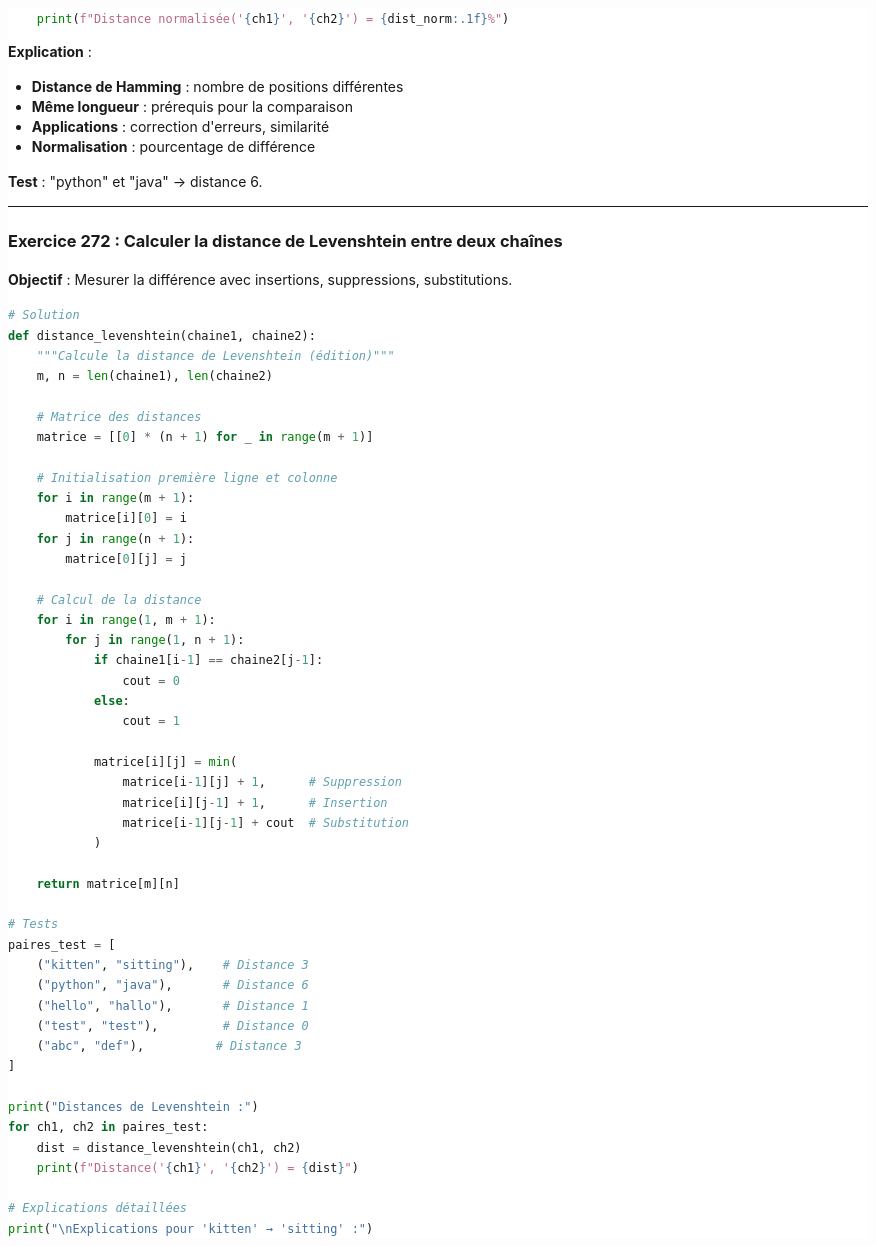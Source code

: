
 ```python
    print(f"Distance normalisée('{ch1}', '{ch2}') = {dist_norm:.1f}%")
```

**Explication** :
- **Distance de Hamming** : nombre de positions différentes
- **Même longueur** : prérequis pour la comparaison
- **Applications** : correction d'erreurs, similarité
- **Normalisation** : pourcentage de différence

**Test** : "python" et "java" → distance 6.

---

### Exercice 272 : Calculer la distance de Levenshtein entre deux chaînes
**Objectif** : Mesurer la différence avec insertions, suppressions, substitutions.

```python
# Solution
def distance_levenshtein(chaine1, chaine2):
    """Calcule la distance de Levenshtein (édition)"""
    m, n = len(chaine1), len(chaine2)

    # Matrice des distances
    matrice = [[0] * (n + 1) for _ in range(m + 1)]

    # Initialisation première ligne et colonne
    for i in range(m + 1):
        matrice[i][0] = i
    for j in range(n + 1):
        matrice[0][j] = j

    # Calcul de la distance
    for i in range(1, m + 1):
        for j in range(1, n + 1):
            if chaine1[i-1] == chaine2[j-1]:
                cout = 0
            else:
                cout = 1

            matrice[i][j] = min(
                matrice[i-1][j] + 1,      # Suppression
                matrice[i][j-1] + 1,      # Insertion
                matrice[i-1][j-1] + cout  # Substitution
            )

    return matrice[m][n]

# Tests
paires_test = [
    ("kitten", "sitting"),    # Distance 3
    ("python", "java"),       # Distance 6
    ("hello", "hallo"),       # Distance 1
    ("test", "test"),         # Distance 0
    ("abc", "def"),          # Distance 3
]

print("Distances de Levenshtein :")
for ch1, ch2 in paires_test:
    dist = distance_levenshtein(ch1, ch2)
    print(f"Distance('{ch1}', '{ch2}') = {dist}")

# Explications détaillées
print("\nExplications pour 'kitten' → 'sitting' :")
```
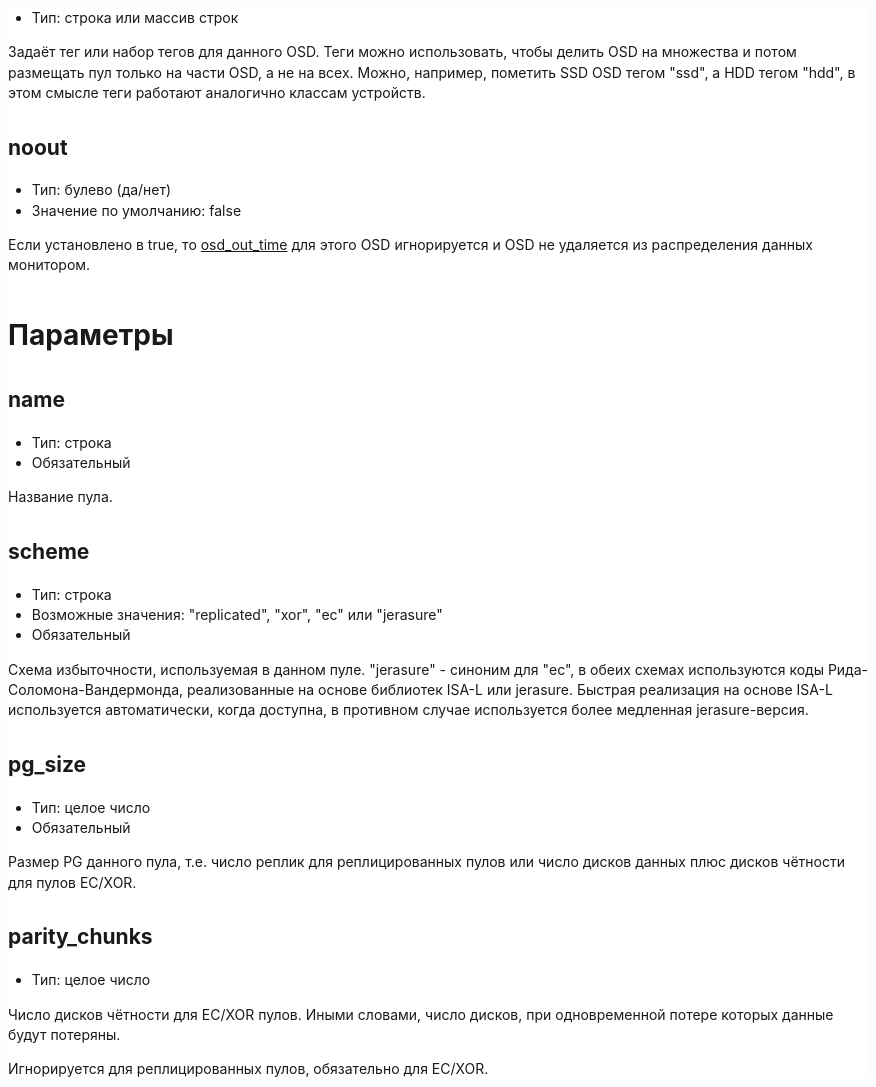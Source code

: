 - Тип: строка или массив строк

Задаёт тег или набор тегов для данного OSD. Теги можно использовать, чтобы
делить OSD на множества и потом размещать пул только на части OSD, а не на
всех. Можно, например, пометить SSD OSD тегом "ssd", а HDD тегом "hdd", в
этом смысле теги работают аналогично классам устройств.

## noout

- Тип: булево (да/нет)
- Значение по умолчанию: false

Если установлено в true, то [osd_out_time](monitor.ru.md#osd_out_time) для этого
OSD игнорируется и OSD не удаляется из распределения данных монитором.

# Параметры

## name

- Тип: строка
- Обязательный

Название пула.

## scheme

- Тип: строка
- Возможные значения: "replicated", "xor", "ec" или "jerasure"
- Обязательный

Схема избыточности, используемая в данном пуле. "jerasure" - синоним для "ec",
в обеих схемах используются коды Рида-Соломона-Вандермонда, реализованные на
основе библиотек ISA-L или jerasure. Быстрая реализация на основе ISA-L
используется автоматически, когда доступна, в противном случае используется
более медленная jerasure-версия.

## pg_size

- Тип: целое число
- Обязательный

Размер PG данного пула, т.е. число реплик для реплицированных пулов или
число дисков данных плюс дисков чётности для пулов EC/XOR.

## parity_chunks

- Тип: целое число

Число дисков чётности для EC/XOR пулов. Иными словами, число дисков, при
одновременной потере которых данные будут потеряны.

Игнорируется для реплицированных пулов, обязательно для EC/XOR.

--------

**Work instructions**. Transcribe all the data word for word; the images stay out.

**Result of the task**.
Source code

:
 ```python
    print(f"Distance normalisée('{ch1}', '{ch2}') = {dist_norm:.1f}%")
```

**Explication** :
- **Distance de Hamming** : nombre de positions différentes
- **Même longueur** : prérequis pour la comparaison
- **Applications** : correction d'erreurs, similarité
- **Normalisation** : pourcentage de différence

**Test** : "python" et "java" → distance 6.

---

### Exercice 272 : Calculer la distance de Levenshtein entre deux chaînes
**Objectif** : Mesurer la différence avec insertions, suppressions, substitutions.

```python
# Solution
def distance_levenshtein(chaine1, chaine2):
    """Calcule la distance de Levenshtein (édition)"""
    m, n = len(chaine1), len(chaine2)

    # Matrice des distances
    matrice = [[0] * (n + 1) for _ in range(m + 1)]

    # Initialisation première ligne et colonne
    for i in range(m + 1):
        matrice[i][0] = i
    for j in range(n + 1):
        matrice[0][j] = j

    # Calcul de la distance
    for i in range(1, m + 1):
        for j in range(1, n + 1):
            if chaine1[i-1] == chaine2[j-1]:
                cout = 0
            else:
                cout = 1

            matrice[i][j] = min(
                matrice[i-1][j] + 1,      # Suppression
                matrice[i][j-1] + 1,      # Insertion
                matrice[i-1][j-1] + cout  # Substitution
            )

    return matrice[m][n]

# Tests
paires_test = [
    ("kitten", "sitting"),    # Distance 3
    ("python", "java"),       # Distance 6
    ("hello", "hallo"),       # Distance 1
    ("test", "test"),         # Distance 0
    ("abc", "def"),          # Distance 3
]

print("Distances de Levenshtein :")
for ch1, ch2 in paires_test:
    dist = distance_levenshtein(ch1, ch2)
    print(f"Distance('{ch1}', '{ch2}') = {dist}")

# Explications détaillées
print("\nExplications pour 'kitten' → 'sitting' :")
```
Source code

: - Тип: строка или массив строк

Задаёт тег или набор тегов для данного OSD. Теги можно использовать, чтобы
делить OSD на множества и потом размещать пул только на части OSD, а не на
всех. Можно, например, пометить SSD OSD тегом "ssd", а HDD тегом "hdd", в
этом смысле теги работают аналогично классам устройств.

## noout

- Тип: булево (да/нет)
- Значение по умолчанию: false

Если установлено в true, то [osd_out_time](monitor.ru.md#osd_out_time) для этого
OSD игнорируется и OSD не удаляется из распределения данных монитором.

# Параметры

## name

- Тип: строка
- Обязательный

Название пула.

## scheme

- Тип: строка
- Возможные значения: "replicated", "xor", "ec" или "jerasure"
- Обязательный

Схема избыточности, используемая в данном пуле. "jerasure" - синоним для "ec",
в обеих схемах используются коды Рида-Соломона-Вандермонда, реализованные на
основе библиотек ISA-L или jerasure. Быстрая реализация на основе ISA-L
используется автоматически, когда доступна, в противном случае используется
более медленная jerasure-версия.

## pg_size

- Тип: целое число
- Обязательный

Размер PG данного пула, т.е. число реплик для реплицированных пулов или
число дисков данных плюс дисков чётности для пулов EC/XOR.

## parity_chunks

- Тип: целое число

Число дисков чётности для EC/XOR пулов. Иными словами, число дисков, при
одновременной потере которых данные будут потеряны.

Игнорируется для реплицированных пулов, обязательно для EC/XOR.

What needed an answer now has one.